The inspiration for this project began with Britain’s Brexit vote where worldwide markets sank on the news. There has been much research on predicting a stock price based on news. However, for this project I will follow the example presented in Data Science for Business, “Example: Mining News Stories to Predict Stock Price Movement.” The title is a bit misleading but still valid. The purpose is news recommendation (answering “which stories lead to substantial stock price changes?”). This makes the process more reasonable as it reduces the need for complex time series models.
I will restrict the data set to a few companies that periodically issue press releases or engage in actions that are usually newsworthy. The price history will be from January 2015 to October 2017.
The companies are:
Pfizer
Exxon Mobile
Merck & Co.
The Boeing Company
For news history:
Daily News history is available from 2015
For Price History:
I will try to answer the question “which stories lead to significant price changes?” I will define a “substantial change” as two standard deviations from the average price calculated from the previous year. Then I will define the situation as a two-class problem, “change” and “no change.”
Then I will subject news items for each company to supervised learing techniques based on the bag-of-words paradigm. Each news item will be trained on that company’s price change of that day. I will filter out the price data to include only days that have a news story.
I will then match the news story time and date to it’s current days or next day trading hours. So if a news item is released after the market closes it will use the next day’s price change rather than the current day’s.

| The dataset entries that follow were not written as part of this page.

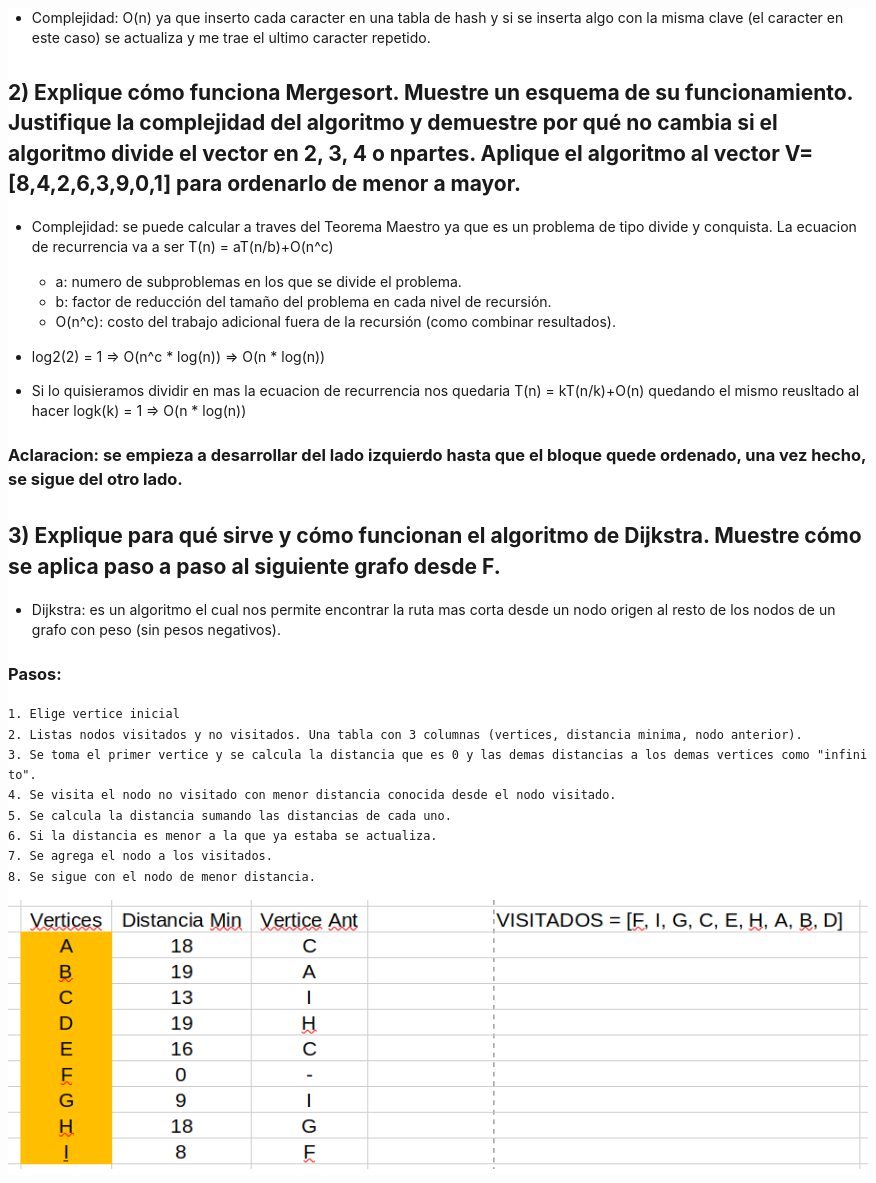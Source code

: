 * Complejidad: O(n) ya que inserto cada caracter en una tabla de hash y si se inserta algo con la misma clave (el caracter en este caso) se actualiza y me trae el ultimo caracter repetido.

## 2) Explique cómo funciona Mergesort. Muestre un esquema de su funcionamiento. Justifique la complejidad del algoritmo y demuestre por qué no cambia si el algoritmo divide el vector en 2, 3, 4 o npartes. Aplique el algoritmo al vector V=[8,4,2,6,3,9,0,1] para ordenarlo de menor a mayor.

* Complejidad: se puede calcular a traves del Teorema Maestro ya que es un problema de tipo divide y conquista. La ecuacion de recurrencia va a ser T(n) = aT(n/b)+O(n^c)
    - a: numero de subproblemas en los que se divide el problema.
    - b: factor de reducción del tamaño del problema en cada nivel de recursión.
    - O(n^c): costo del trabajo adicional fuera de la recursión (como combinar resultados).

* log2(2) = 1 => O(n^c * log(n)) => O(n * log(n))

* Si lo quisieramos dividir en mas la ecuacion de recurrencia nos quedaria T(n) = kT(n/k)+O(n) quedando el mismo reusltado al hacer logk(k) = 1 => O(n * log(n))

### Aclaracion: se empieza a desarrollar del lado izquierdo hasta que el bloque quede ordenado, una vez hecho, se sigue del otro lado.

## 3) Explique para qué sirve y cómo funcionan el algoritmo de Dijkstra. Muestre cómo se aplica paso a paso al siguiente grafo desde F.

* Dijkstra: es un algoritmo el cual nos permite encontrar la ruta mas corta desde un nodo origen al resto de los nodos de un grafo con peso (sin pesos negativos).

### Pasos:
    1. Elige vertice inicial
    2. Listas nodos visitados y no visitados. Una tabla con 3 columnas (vertices, distancia minima, nodo anterior).
    3. Se toma el primer vertice y se calcula la distancia que es 0 y las demas distancias a los demas vertices como "infinito".
    4. Se visita el nodo no visitado con menor distancia conocida desde el nodo visitado.
    5. Se calcula la distancia sumando las distancias de cada uno.
    6. Si la distancia es menor a la que ya estaba se actualiza.
    7. Se agrega el nodo a los visitados.
    8. Se sigue con el nodo de menor distancia.

<div align="center">
<img width="100%" src="./dijkstra 01-08-2024.png">
</div>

Summary of steps: Retrieve a number of stories from news sites for each company using the API. Create a training subset of news data, splitting the data 75% training 25% testing. Use R’s tm package to create corpora and other required cleaning and preprocessing Create a term matrix Attempt various combinations of classification algorithms using RTextTools
If a bag of words approach doesn’t provide any insight, I will consider the following:
using sentiment analysis (positive vs neutral, negative vs neutral) as new categories
using intra-day data (however this data is not publically available).